PROBLEM TO SOLVE: Omitting every picture, output the records below exactly, please.
:: DATA
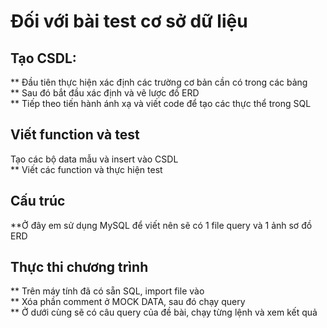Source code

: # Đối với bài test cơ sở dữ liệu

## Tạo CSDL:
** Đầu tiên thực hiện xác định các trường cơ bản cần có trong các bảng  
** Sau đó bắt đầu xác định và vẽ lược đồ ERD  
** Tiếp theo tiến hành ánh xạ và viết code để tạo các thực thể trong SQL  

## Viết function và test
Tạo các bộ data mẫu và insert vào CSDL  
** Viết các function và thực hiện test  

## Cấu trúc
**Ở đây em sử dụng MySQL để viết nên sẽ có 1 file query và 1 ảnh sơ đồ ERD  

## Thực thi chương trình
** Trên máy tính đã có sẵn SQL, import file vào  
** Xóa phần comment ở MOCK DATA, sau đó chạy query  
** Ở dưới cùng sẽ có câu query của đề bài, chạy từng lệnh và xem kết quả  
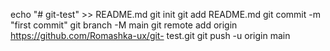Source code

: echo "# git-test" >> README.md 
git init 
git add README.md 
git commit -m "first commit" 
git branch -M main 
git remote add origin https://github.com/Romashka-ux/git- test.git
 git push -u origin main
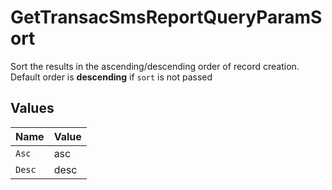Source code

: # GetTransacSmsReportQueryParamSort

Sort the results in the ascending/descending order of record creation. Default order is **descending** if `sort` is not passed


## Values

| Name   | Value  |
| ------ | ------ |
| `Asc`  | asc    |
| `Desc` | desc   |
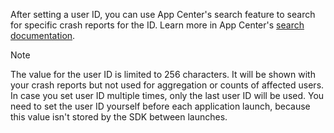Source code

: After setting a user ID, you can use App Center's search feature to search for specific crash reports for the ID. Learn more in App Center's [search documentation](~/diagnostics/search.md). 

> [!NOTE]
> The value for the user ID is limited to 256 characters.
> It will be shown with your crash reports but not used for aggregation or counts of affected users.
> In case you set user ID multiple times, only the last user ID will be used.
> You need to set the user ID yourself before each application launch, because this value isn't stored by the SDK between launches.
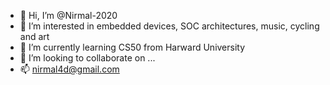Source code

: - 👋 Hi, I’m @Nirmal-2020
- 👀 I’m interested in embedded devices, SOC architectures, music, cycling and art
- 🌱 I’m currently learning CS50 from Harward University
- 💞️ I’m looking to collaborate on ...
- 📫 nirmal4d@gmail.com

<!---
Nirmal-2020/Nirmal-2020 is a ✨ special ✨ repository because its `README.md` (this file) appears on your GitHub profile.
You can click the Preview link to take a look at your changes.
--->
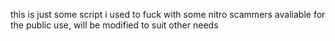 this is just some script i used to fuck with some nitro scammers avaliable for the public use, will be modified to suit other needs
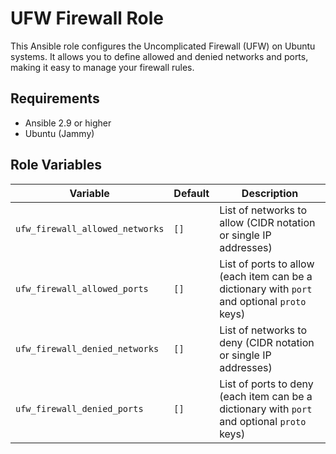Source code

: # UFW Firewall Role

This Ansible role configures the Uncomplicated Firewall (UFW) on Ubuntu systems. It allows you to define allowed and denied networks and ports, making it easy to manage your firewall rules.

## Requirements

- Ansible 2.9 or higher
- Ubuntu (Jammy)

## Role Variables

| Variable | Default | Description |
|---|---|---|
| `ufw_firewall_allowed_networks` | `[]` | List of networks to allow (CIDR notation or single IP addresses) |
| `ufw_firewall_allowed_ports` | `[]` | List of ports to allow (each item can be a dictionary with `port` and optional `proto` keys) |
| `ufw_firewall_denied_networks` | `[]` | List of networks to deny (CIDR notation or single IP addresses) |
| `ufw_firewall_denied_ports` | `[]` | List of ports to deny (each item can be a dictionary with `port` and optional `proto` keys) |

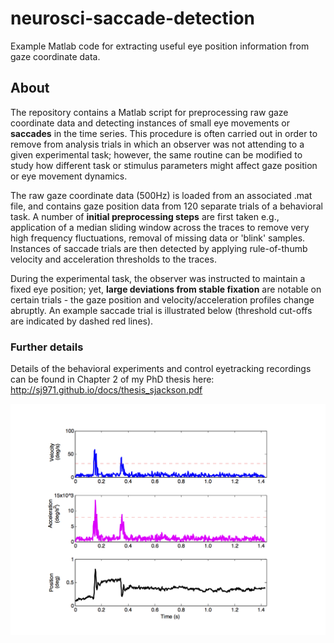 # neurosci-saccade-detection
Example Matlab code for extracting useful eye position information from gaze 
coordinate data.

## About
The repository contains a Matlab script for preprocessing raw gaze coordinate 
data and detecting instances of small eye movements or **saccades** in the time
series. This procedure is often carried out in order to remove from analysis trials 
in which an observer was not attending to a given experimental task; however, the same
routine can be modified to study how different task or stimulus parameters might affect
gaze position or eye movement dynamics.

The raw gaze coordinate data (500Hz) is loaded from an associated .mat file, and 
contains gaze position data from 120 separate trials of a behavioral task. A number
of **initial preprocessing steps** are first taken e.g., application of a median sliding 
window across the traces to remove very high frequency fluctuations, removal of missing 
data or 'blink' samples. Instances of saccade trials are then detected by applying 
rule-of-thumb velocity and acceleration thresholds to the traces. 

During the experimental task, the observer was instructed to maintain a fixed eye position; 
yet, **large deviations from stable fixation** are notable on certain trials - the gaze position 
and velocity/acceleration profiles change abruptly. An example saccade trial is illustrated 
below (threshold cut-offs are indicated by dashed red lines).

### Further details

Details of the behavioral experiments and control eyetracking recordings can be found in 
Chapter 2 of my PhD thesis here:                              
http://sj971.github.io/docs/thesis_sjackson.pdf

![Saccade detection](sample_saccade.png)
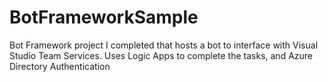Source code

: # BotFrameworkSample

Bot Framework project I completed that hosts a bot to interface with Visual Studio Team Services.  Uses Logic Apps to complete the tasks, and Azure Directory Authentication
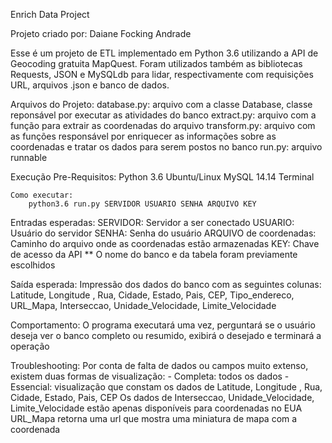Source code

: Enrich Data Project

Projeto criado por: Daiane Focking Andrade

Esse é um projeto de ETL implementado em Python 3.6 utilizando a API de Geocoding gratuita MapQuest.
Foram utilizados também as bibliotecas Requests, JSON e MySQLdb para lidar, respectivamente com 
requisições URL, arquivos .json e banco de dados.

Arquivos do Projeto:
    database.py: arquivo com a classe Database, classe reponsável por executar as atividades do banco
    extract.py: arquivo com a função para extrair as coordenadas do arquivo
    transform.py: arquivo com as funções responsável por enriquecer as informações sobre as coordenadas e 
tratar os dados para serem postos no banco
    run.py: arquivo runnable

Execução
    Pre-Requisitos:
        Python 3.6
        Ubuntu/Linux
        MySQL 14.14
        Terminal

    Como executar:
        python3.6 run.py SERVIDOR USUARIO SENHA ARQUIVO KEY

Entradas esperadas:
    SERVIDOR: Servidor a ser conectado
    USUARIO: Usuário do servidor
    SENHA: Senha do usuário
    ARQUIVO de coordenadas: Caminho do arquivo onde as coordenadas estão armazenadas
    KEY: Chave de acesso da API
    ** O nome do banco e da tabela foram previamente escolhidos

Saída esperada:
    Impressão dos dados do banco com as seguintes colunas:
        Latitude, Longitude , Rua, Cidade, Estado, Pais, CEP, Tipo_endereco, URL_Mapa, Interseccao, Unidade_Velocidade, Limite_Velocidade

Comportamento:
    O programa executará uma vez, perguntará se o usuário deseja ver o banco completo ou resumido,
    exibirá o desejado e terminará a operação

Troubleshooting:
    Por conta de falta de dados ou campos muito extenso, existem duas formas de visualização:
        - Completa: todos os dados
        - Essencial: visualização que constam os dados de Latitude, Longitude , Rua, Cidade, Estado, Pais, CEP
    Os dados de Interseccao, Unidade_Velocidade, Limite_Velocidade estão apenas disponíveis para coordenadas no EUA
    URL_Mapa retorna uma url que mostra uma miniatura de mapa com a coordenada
::::
SOLUTION:
Source code

: # Đối với bài test cơ sở dữ liệu

## Tạo CSDL:
** Đầu tiên thực hiện xác định các trường cơ bản cần có trong các bảng  
** Sau đó bắt đầu xác định và vẽ lược đồ ERD  
** Tiếp theo tiến hành ánh xạ và viết code để tạo các thực thể trong SQL  

## Viết function và test
Tạo các bộ data mẫu và insert vào CSDL  
** Viết các function và thực hiện test  

## Cấu trúc
**Ở đây em sử dụng MySQL để viết nên sẽ có 1 file query và 1 ảnh sơ đồ ERD  

## Thực thi chương trình
** Trên máy tính đã có sẵn SQL, import file vào  
** Xóa phần comment ở MOCK DATA, sau đó chạy query  
** Ở dưới cùng sẽ có câu query của đề bài, chạy từng lệnh và xem kết quả  
Source code

: echo "# git-test" >> README.md 
git init 
git add README.md 
git commit -m "first commit" 
git branch -M main 
git remote add origin https://github.com/Romashka-ux/git- test.git
 git push -u origin main
Source code

: # GetTransacSmsReportQueryParamSort

Sort the results in the ascending/descending order of record creation. Default order is **descending** if `sort` is not passed


## Values

| Name   | Value  |
| ------ | ------ |
| `Asc`  | asc    |
| `Desc` | desc   |
Source code

: After setting a user ID, you can use App Center's search feature to search for specific crash reports for the ID. Learn more in App Center's [search documentation](~/diagnostics/search.md). 

> [!NOTE]
> The value for the user ID is limited to 256 characters.
> It will be shown with your crash reports but not used for aggregation or counts of affected users.
> In case you set user ID multiple times, only the last user ID will be used.
> You need to set the user ID yourself before each application launch, because this value isn't stored by the SDK between launches.
Source code

: - 👋 Hi, I’m @Nirmal-2020
- 👀 I’m interested in embedded devices, SOC architectures, music, cycling and art
- 🌱 I’m currently learning CS50 from Harward University
- 💞️ I’m looking to collaborate on ...
- 📫 nirmal4d@gmail.com

<!---
Nirmal-2020/Nirmal-2020 is a ✨ special ✨ repository because its `README.md` (this file) appears on your GitHub profile.
You can click the Preview link to take a look at your changes.
--->
 this is just some script i used to fuck with some nitro scammers avaliable for the public use, will be modified to suit other needs
Source code

: # UFW Firewall Role

This Ansible role configures the Uncomplicated Firewall (UFW) on Ubuntu systems. It allows you to define allowed and denied networks and ports, making it easy to manage your firewall rules.

## Requirements

- Ansible 2.9 or higher
- Ubuntu (Jammy)

## Role Variables

| Variable | Default | Description |
|---|---|---|
| `ufw_firewall_allowed_networks` | `[]` | List of networks to allow (CIDR notation or single IP addresses) |
| `ufw_firewall_allowed_ports` | `[]` | List of ports to allow (each item can be a dictionary with `port` and optional `proto` keys) |
| `ufw_firewall_denied_networks` | `[]` | List of networks to deny (CIDR notation or single IP addresses) |
| `ufw_firewall_denied_ports` | `[]` | List of ports to deny (each item can be a dictionary with `port` and optional `proto` keys) |

 # neurosci-saccade-detection
Example Matlab code for extracting useful eye position information from gaze 
coordinate data.

## About
The repository contains a Matlab script for preprocessing raw gaze coordinate 
data and detecting instances of small eye movements or **saccades** in the time
series. This procedure is often carried out in order to remove from analysis trials 
in which an observer was not attending to a given experimental task; however, the same
routine can be modified to study how different task or stimulus parameters might affect
gaze position or eye movement dynamics.

The raw gaze coordinate data (500Hz) is loaded from an associated .mat file, and 
contains gaze position data from 120 separate trials of a behavioral task. A number
of **initial preprocessing steps** are first taken e.g., application of a median sliding 
window across the traces to remove very high frequency fluctuations, removal of missing 
data or 'blink' samples. Instances of saccade trials are then detected by applying 
rule-of-thumb velocity and acceleration thresholds to the traces. 

During the experimental task, the observer was instructed to maintain a fixed eye position; 
yet, **large deviations from stable fixation** are notable on certain trials - the gaze position 
and velocity/acceleration profiles change abruptly. An example saccade trial is illustrated 
below (threshold cut-offs are indicated by dashed red lines).

### Further details

Details of the behavioral experiments and control eyetracking recordings can be found in 
Chapter 2 of my PhD thesis here:                              
http://sj971.github.io/docs/thesis_sjackson.pdf

![Saccade detection](sample_saccade.png)
Source code

: # BotFrameworkSample

Bot Framework project I completed that hosts a bot to interface with Visual Studio Team Services.  Uses Logic Apps to complete the tasks, and Azure Directory Authentication
Source code

: Enrich Data Project

Projeto criado por: Daiane Focking Andrade

Esse é um projeto de ETL implementado em Python 3.6 utilizando a API de Geocoding gratuita MapQuest.
Foram utilizados também as bibliotecas Requests, JSON e MySQLdb para lidar, respectivamente com 
requisições URL, arquivos .json e banco de dados.

Arquivos do Projeto:
    database.py: arquivo com a classe Database, classe reponsável por executar as atividades do banco
    extract.py: arquivo com a função para extrair as coordenadas do arquivo
    transform.py: arquivo com as funções responsável por enriquecer as informações sobre as coordenadas e 
tratar os dados para serem postos no banco
    run.py: arquivo runnable

Execução
    Pre-Requisitos:
        Python 3.6
        Ubuntu/Linux
        MySQL 14.14
        Terminal

    Como executar:
        python3.6 run.py SERVIDOR USUARIO SENHA ARQUIVO KEY

Entradas esperadas:
    SERVIDOR: Servidor a ser conectado
    USUARIO: Usuário do servidor
    SENHA: Senha do usuário
    ARQUIVO de coordenadas: Caminho do arquivo onde as coordenadas estão armazenadas
    KEY: Chave de acesso da API
    ** O nome do banco e da tabela foram previamente escolhidos

Saída esperada:
    Impressão dos dados do banco com as seguintes colunas:
        Latitude, Longitude , Rua, Cidade, Estado, Pais, CEP, Tipo_endereco, URL_Mapa, Interseccao, Unidade_Velocidade, Limite_Velocidade

Comportamento:
    O programa executará uma vez, perguntará se o usuário deseja ver o banco completo ou resumido,
    exibirá o desejado e terminará a operação

Troubleshooting:
    Por conta de falta de dados ou campos muito extenso, existem duas formas de visualização:
        - Completa: todos os dados
        - Essencial: visualização que constam os dados de Latitude, Longitude , Rua, Cidade, Estado, Pais, CEP
    Os dados de Interseccao, Unidade_Velocidade, Limite_Velocidade estão apenas disponíveis para coordenadas no EUA
    URL_Mapa retorna uma url que mostra uma miniatura de mapa com a coordenada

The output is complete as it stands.